The background music for the documentary film also broke new ground: the action, which took place solely in the world of technology, was to be accompanied throughout with technical sounds. In a sound studio built by Siemens specifically for the purpose, the young composer and Orff pupil Josef Anton Riedl created the first computer-aided “electronic music.” The working parts of this Siemens studio for electronic music can now, incidentally, be seen in the Deutsches Museum in Munich.On October 16, 1959, the Siemens film was shown for the first time in a Munich premiere cinema; this was followed initially by internal showings for the Munich workforce and their families and friends. The film was then shown in all large German cities and all Siemens locations in Germany.
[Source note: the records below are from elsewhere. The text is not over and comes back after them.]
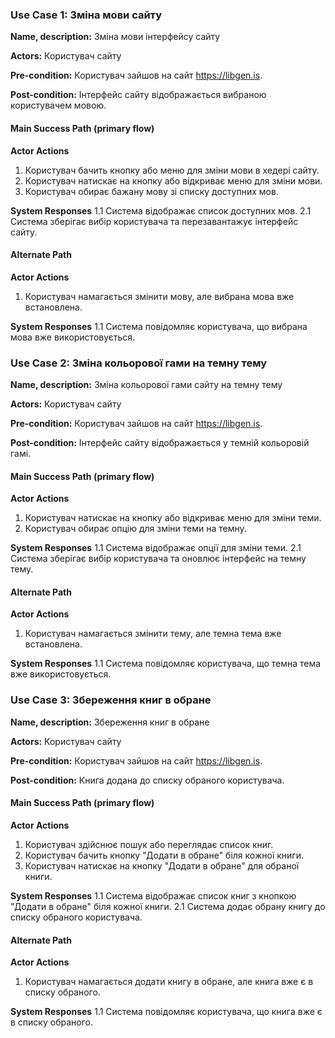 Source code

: 
### Use Case 1: Зміна мови сайту

**Name, description:** Зміна мови інтерфейсу сайту

**Actors:** Користувач сайту

**Pre-condition:** Користувач зайшов на сайт https://libgen.is.

**Post-condition:** Інтерфейс сайту відображається вибраною користувачем мовою.

#### Main Success Path (primary flow)

**Actor Actions**
1. Користувач бачить кнопку або меню для зміни мови в хедері сайту.
2. Користувач натискає на кнопку або відкриває меню для зміни мови.
3. Користувач обирає бажану мову зі списку доступних мов.

**System Responses**
1.1 Система відображає список доступних мов.
2.1 Система зберігає вибір користувача та перезавантажує інтерфейс сайту.

#### Alternate Path

**Actor Actions**
1. Користувач намагається змінити мову, але вибрана мова вже встановлена.

**System Responses**
1.1 Система повідомляє користувача, що вибрана мова вже використовується.

### Use Case 2: Зміна кольорової гами на темну тему

**Name, description:** Зміна кольорової гами сайту на темну тему

**Actors:** Користувач сайту

**Pre-condition:** Користувач зайшов на сайт https://libgen.is.

**Post-condition:** Інтерфейс сайту відображається у темній кольоровій гамі.

#### Main Success Path (primary flow)

**Actor Actions**
1. Користувач натискає на кнопку або відкриває меню для зміни теми.
2. Користувач обирає опцію для зміни теми на темну.

**System Responses**
1.1 Система відображає опції для зміни теми.
2.1 Система зберігає вибір користувача та оновлює інтерфейс на темну тему.

#### Alternate Path

**Actor Actions**
1. Користувач намагається змінити тему, але темна тема вже встановлена.

**System Responses**
1.1 Система повідомляє користувача, що темна тема вже використовується.

### Use Case 3: Збереження книг в обране

**Name, description:** Збереження книг в обране

**Actors:** Користувач сайту

**Pre-condition:** Користувач зайшов на сайт https://libgen.is.

**Post-condition:** Книга додана до списку обраного користувача.

#### Main Success Path (primary flow)

**Actor Actions**
1. Користувач здійснює пошук або переглядає список книг.
2. Користувач бачить кнопку "Додати в обране" біля кожної книги.
3. Користувач натискає на кнопку "Додати в обране" для обраної книги.

**System Responses**
1.1 Система відображає список книг з кнопкою "Додати в обране" біля кожної книги.
2.1 Система додає обрану книгу до списку обраного користувача.

#### Alternate Path

**Actor Actions**
1. Користувач намагається додати книгу в обране, але книга вже є в списку обраного.

**System Responses**
1.1 Система повідомляє користувача, що книга вже є в списку обраного.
The reception of this avant-garde company film exceeded all expectations – “Impulse of our Time” was awarded numerous film prizes. The producer and director Otto Martini thus received the Federal German Film Award and two Gold Ribbons at the tenth Berlinale in 1960, and the Wiesbaden film evaluation board rated the industrial film “highly valuable.”
Over the next few years, “Impulse of our Time” was dubbed in a total of 13 languages. In ten years, it was seen by more than eight million viewers in Germany and abroad.